* [TASK GOAL] Scan the entries below for lines holding "Hola". Give the number of such lines alone.

++++ TASK INPUT

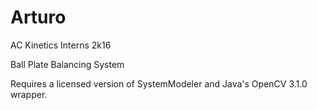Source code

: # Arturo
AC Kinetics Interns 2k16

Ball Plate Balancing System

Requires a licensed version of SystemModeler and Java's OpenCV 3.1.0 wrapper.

++++++++
++++ TASK INPUT

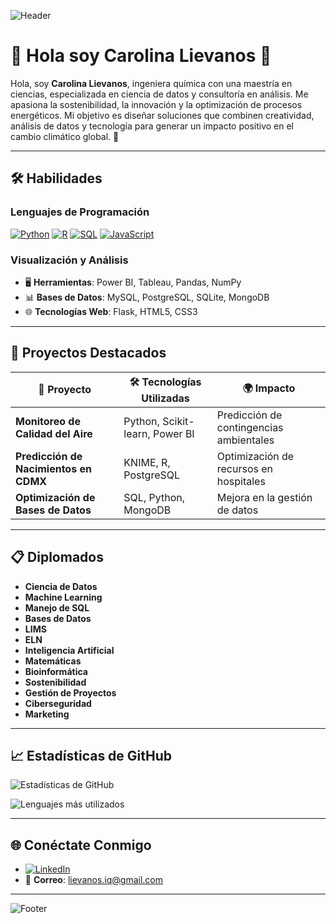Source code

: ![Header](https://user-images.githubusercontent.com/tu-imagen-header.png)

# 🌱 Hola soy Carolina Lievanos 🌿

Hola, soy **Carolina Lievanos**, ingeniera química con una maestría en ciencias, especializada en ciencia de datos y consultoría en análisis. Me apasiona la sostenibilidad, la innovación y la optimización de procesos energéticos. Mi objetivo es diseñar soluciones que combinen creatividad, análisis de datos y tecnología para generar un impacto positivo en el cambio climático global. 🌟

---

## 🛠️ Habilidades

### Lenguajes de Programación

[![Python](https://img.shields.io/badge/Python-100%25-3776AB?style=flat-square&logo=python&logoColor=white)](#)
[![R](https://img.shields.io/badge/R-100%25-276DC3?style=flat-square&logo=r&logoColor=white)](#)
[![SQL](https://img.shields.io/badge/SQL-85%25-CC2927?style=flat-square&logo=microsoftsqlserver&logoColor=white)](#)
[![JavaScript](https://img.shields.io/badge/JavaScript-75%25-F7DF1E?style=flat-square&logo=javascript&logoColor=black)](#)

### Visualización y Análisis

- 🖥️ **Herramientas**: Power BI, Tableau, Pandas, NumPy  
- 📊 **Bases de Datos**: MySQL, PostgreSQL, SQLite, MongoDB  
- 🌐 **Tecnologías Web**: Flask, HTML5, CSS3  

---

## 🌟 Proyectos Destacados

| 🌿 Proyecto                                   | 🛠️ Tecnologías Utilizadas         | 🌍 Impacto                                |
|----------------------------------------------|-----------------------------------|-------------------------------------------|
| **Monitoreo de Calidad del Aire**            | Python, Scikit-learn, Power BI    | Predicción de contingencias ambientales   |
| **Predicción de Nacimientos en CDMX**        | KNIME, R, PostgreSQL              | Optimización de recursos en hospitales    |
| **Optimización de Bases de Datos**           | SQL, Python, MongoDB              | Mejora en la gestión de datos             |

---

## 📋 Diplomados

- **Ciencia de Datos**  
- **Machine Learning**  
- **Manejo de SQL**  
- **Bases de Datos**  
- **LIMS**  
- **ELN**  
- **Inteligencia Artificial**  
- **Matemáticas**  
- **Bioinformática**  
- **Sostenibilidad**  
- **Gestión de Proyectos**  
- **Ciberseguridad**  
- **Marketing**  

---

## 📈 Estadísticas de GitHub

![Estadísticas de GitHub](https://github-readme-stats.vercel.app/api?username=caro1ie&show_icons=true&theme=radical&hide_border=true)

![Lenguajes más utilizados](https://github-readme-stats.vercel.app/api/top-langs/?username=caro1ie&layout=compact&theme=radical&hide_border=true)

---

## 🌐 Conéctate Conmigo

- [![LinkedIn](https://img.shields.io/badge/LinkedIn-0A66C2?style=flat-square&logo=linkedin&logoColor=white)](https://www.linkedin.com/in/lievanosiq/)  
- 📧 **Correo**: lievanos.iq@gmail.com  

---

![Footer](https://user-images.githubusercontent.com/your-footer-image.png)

++++++++

* [SOLUTION] 2